Melinda, meanwhile, said she was grateful for Buffett's "generosity, his leadership, and his friendship."

"What made Warren's extraordinary investment in the foundation so meaningful was not only its amount but what it represented: an unwavering belief that everyone deserves to live a healthy, fulfilling life and an optimism that a world like that is possible," she wrote. "His wisdom has been a guiding light through our foundation's second decade, and the things we've learned from him will continue to help us chart a way forward."

Though Bill and Melinda announced their divorce in May after 27 years of marriage, the couple said they would continue to work together at the foundation — and Suzman said that come July, he would have more information to share with employees about the organization's future.

Warren Buffett
Warren Buffett
| Credit: Monica Schipper/WireImage

Buffett did not offer a reason for his departure from the foundation, but said he felt as though "society has a use for my money; I don't."

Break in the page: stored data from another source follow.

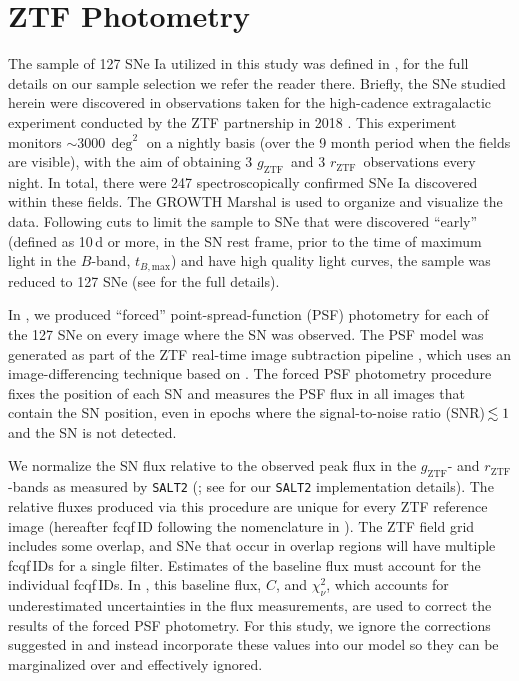\documentclass[twocolumn]{aastex63}
\newcommand{\rztf}{$r_\mathrm{ZTF}$}
\newcommand{\gztf}{$g_\mathrm{ZTF}$}
\newcommand{\tbmax}{$t_{B,\mathrm{max}}$}
\begin{document}
\section{ZTF Photometry}\label{sec:ztf}

The sample of 127 SNe Ia utilized in this study was defined in \citet{Yao19},
for the full details on our sample selection we refer the reader there.
Briefly, the SNe studied herein were discovered in observations taken for the
high-cadence extragalactic experiment conducted by the ZTF partnership in 2018
\citep{Bellm19a}. This experiment monitors $\sim$3000\,$\deg^2$ on a nightly
basis (over the 9 month period when the fields are visible), with the aim of
obtaining 3 \gztf\ and 3 \rztf\ observations every night. In total, there were
247 spectroscopically confirmed SNe Ia discovered within these fields. The
GROWTH Marshal \citep{Kasliwal19} is used to organize and visualize the data.
Following cuts to limit the sample to SNe that were discovered ``early''
(defined as 10\,d or more, in the SN rest frame, prior to the time of maximum
light in the $B$-band, \tbmax) and have high quality light curves, the sample
was reduced to 127 SNe (see \citealt{Yao19} for the full details).

In \citet{Yao19}, we produced ``forced'' point-spread-function (PSF)
photometry for each of the 127 SNe on every image where the SN was observed.
The PSF model was generated as part of the ZTF real-time image subtraction
pipeline \citep{Masci19}, which uses an image-differencing technique based on
\citet{Zackay16}. The forced PSF photometry procedure fixes the position of
each SN and measures the PSF flux in all images that contain the SN position,
even in epochs where the signal-to-noise ratio (SNR)\,$\lesssim 1$ and the SN is
not detected.

We normalize the SN flux relative to the observed peak flux in the \gztf- and
\rztf-bands as measured by \texttt{SALT2} (\citealt{Guy07}; see
\citealt{Yao19} for our \texttt{SALT2} implementation details). The relative
fluxes produced via this procedure are unique for every ZTF reference image
(hereafter fcqf\,ID following the nomenclature in \citealt{Yao19}). The ZTF
field grid includes some overlap, and SNe that occur in overlap regions will
have multiple fcqf\,IDs for a single filter. Estimates of the baseline flux
must account for the individual fcqf\,IDs. In \citet{Yao19}, this baseline
flux, $C$, and $\chi^2_{\nu}$, which accounts for underestimated uncertainties
in the flux measurements, are used to correct the results of the forced PSF
photometry. For this study, we ignore the corrections suggested in
\citet{Yao19} and instead incorporate these values into our model so they can
be marginalized over and effectively ignored.
\end{document}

He noted that he has "relatively little" income, as most of his wealth comes from his Berkshire holdings, but that those other assets allow him to live "as I wish."

"My needs are simple; what made me happy at 40 makes me happy at 90," he wrote.

Buffett's announcement comes amid turmoil for the Bill and Melinda Gates Foundation in the wake of the Gateses divorce on May 3.

Following their split, Bill Gates was reported by The New York Times to have "developed a reputation for questionable conduct" in workplace settings, and to have made advances on colleagues — behavior he denied. His associations with convicted sex offender Jeffrey Epstein were also widely reported.

"It is extremely disappointing that there have been so many untruths published about the cause, the circumstances and the timeline of Bill Gates's divorce," a spokesperson for Bill told PEOPLE in a statement last month. "[The New York Times's] characterization of his meetings with Epstein and others about philanthropy is inaccurate, including who participated. Similarly, any claim that Gates spoke of his marriage or Melinda in a disparaging manner is false. The claim of mistreatment of employees is also false. The rumors and speculation surrounding Gates's divorce are becoming increasingly absurd, and it's unfortunate that people who have little to no knowledge of the situation are being characterized as 'sources.'"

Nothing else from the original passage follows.